Al comprender que proseguir la discusión solo serviría para ahondar las discrepancias, el guerrero le dio la espalda y fue a acostarse. Enfadada por la forma brusca en que Kelemvor había dado por acabada la conversación, Medianoche caminó hasta el acantilado y se sentó a pensar.

Veinte minutos más tarde, la joven se sobresaltó al ver aparecer a su lado a Hurón. No lo había oído acercarse.

—Por lo que veo, todo el mundo se ha acostado pronto —dijo el halfling. Abrió el saco que llevaba en la mano y le ofreció un puñado de frambuesas a Medianoche—. Creo que he recogido demasiadas.

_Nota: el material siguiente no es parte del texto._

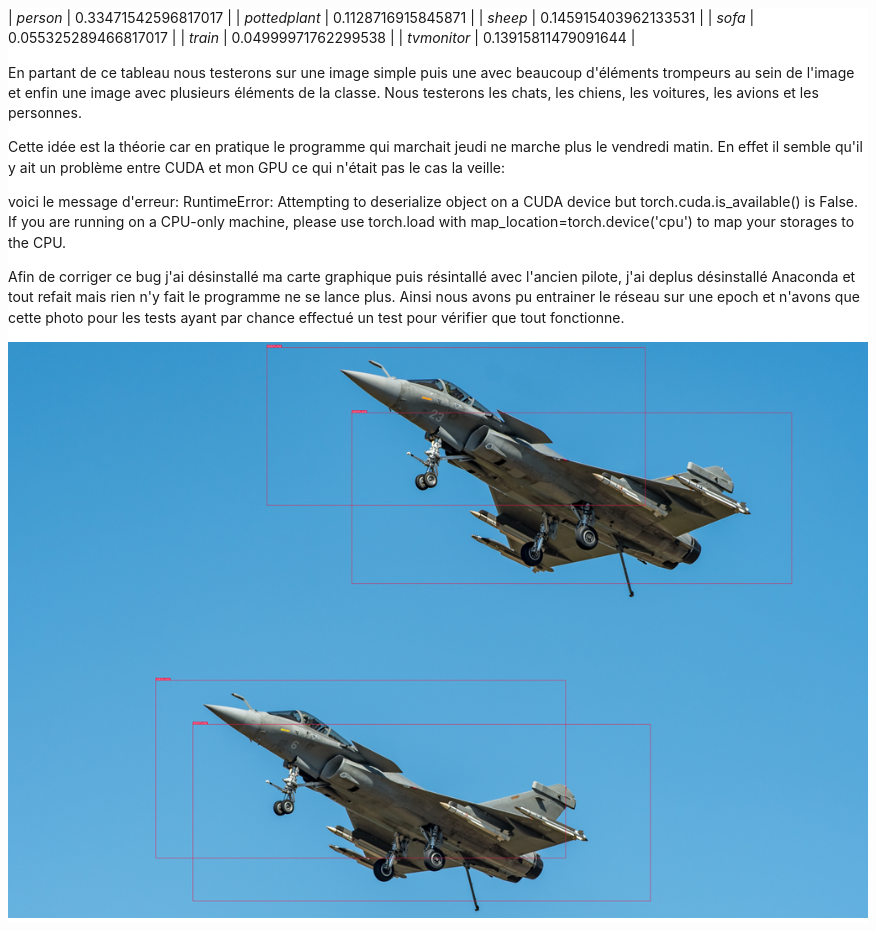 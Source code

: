 | _person_ | 0.33471542596817017 |
| _pottedplant_ | 0.1128716915845871 |
| _sheep_ | 0.145915403962133531 |
| _sofa_ | 0.055325289466817017 |
| _train_ | 0.04999971762299538 |
| _tvmonitor_ | 0.13915811479091644 |

          
En partant de ce tableau nous testerons sur une image simple puis une avec beaucoup d'éléments trompeurs au sein de l'image et enfin une image avec plusieurs éléments de la classe. Nous testerons les chats, les chiens, les voitures, les avions et les personnes.

Cette idée est la théorie car en pratique le programme qui marchait jeudi ne marche plus le vendredi matin. En effet il semble qu'il y ait un problème entre CUDA et mon GPU ce qui n'était pas le cas la veille:

voici le message d'erreur:
RuntimeError: Attempting to deserialize object on a CUDA device but torch.cuda.is_available() is False. If you are running on a CPU-only machine, please use torch.load with map_location=torch.device('cpu') to map your storages to the CPU.

Afin de corriger ce bug j'ai désinstallé ma carte graphique puis résintallé avec l'ancien pilote, j'ai deplus désinstallé Anaconda et tout refait mais rien n'y fait le programme ne se lance plus. Ainsi nous avons pu entrainer le réseau sur une epoch et n'avons que cette photo pour les tests ayant par chance effectué un test pour vérifier que tout fonctionne.

<p align="center">
<img src="./image.png">
</p>

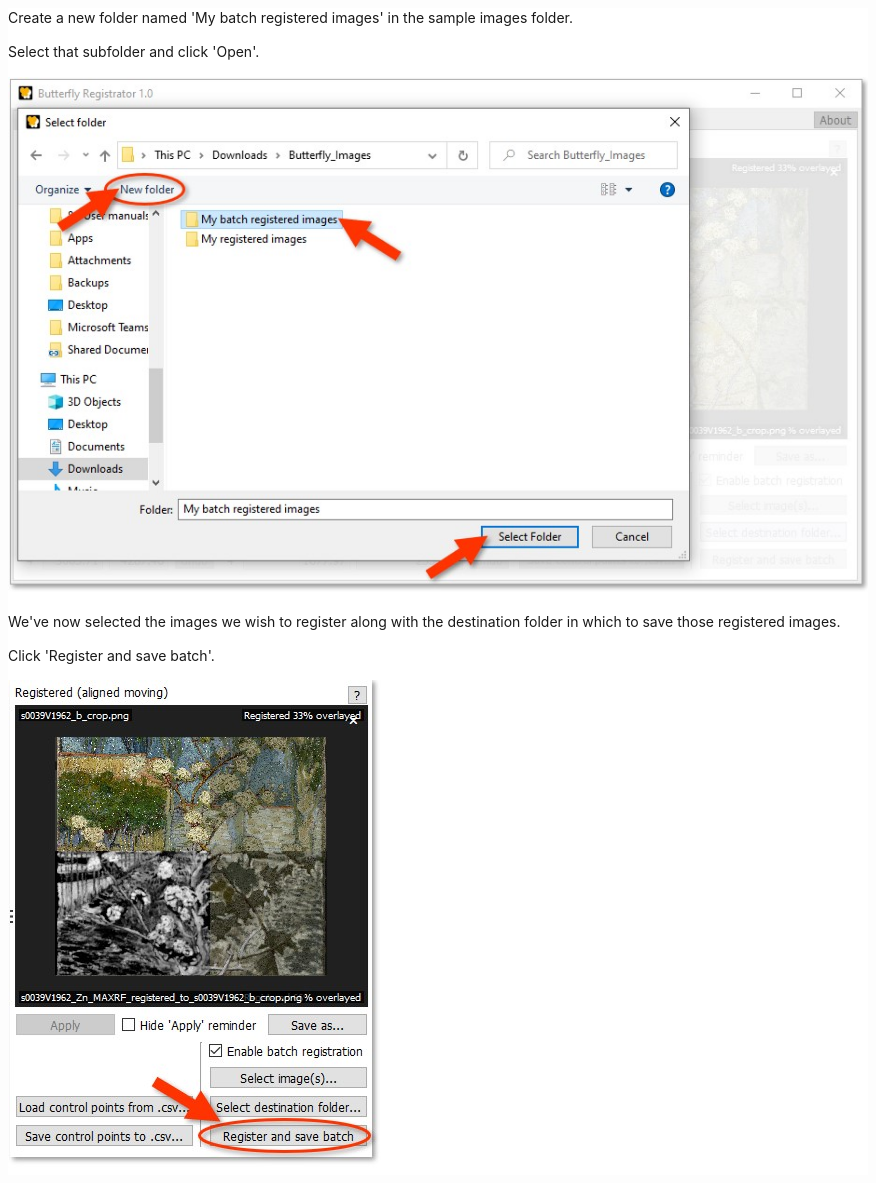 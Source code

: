 Create a new folder named 'My batch registered images' in the sample images folder.

Select that subfolder and click 'Open'.

![Screenshot of the Registrator showing an open dialog with a new folder created named 'My batch registered images'.](images/tutorial/batch_destination_select.jpg)

We've now selected the images we wish to register along with the destination folder in which to save those registered images.

Click 'Register and save batch'.

![Screenshot of the Registrator indicating the button to register and save the batch.](images/tutorial/batch_save.jpg)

Hurón oyó el sonido lejano de una rama al quebrarse en las profundidades del bosque. Al ver que Medianoche no hacía ningún comentario al respecto, decidió que más tarde investigaría la causa del ruido.

—Esta noche me encargaré yo de la guardia —ofreció el halfling—. De todas maneras, no podré dormir.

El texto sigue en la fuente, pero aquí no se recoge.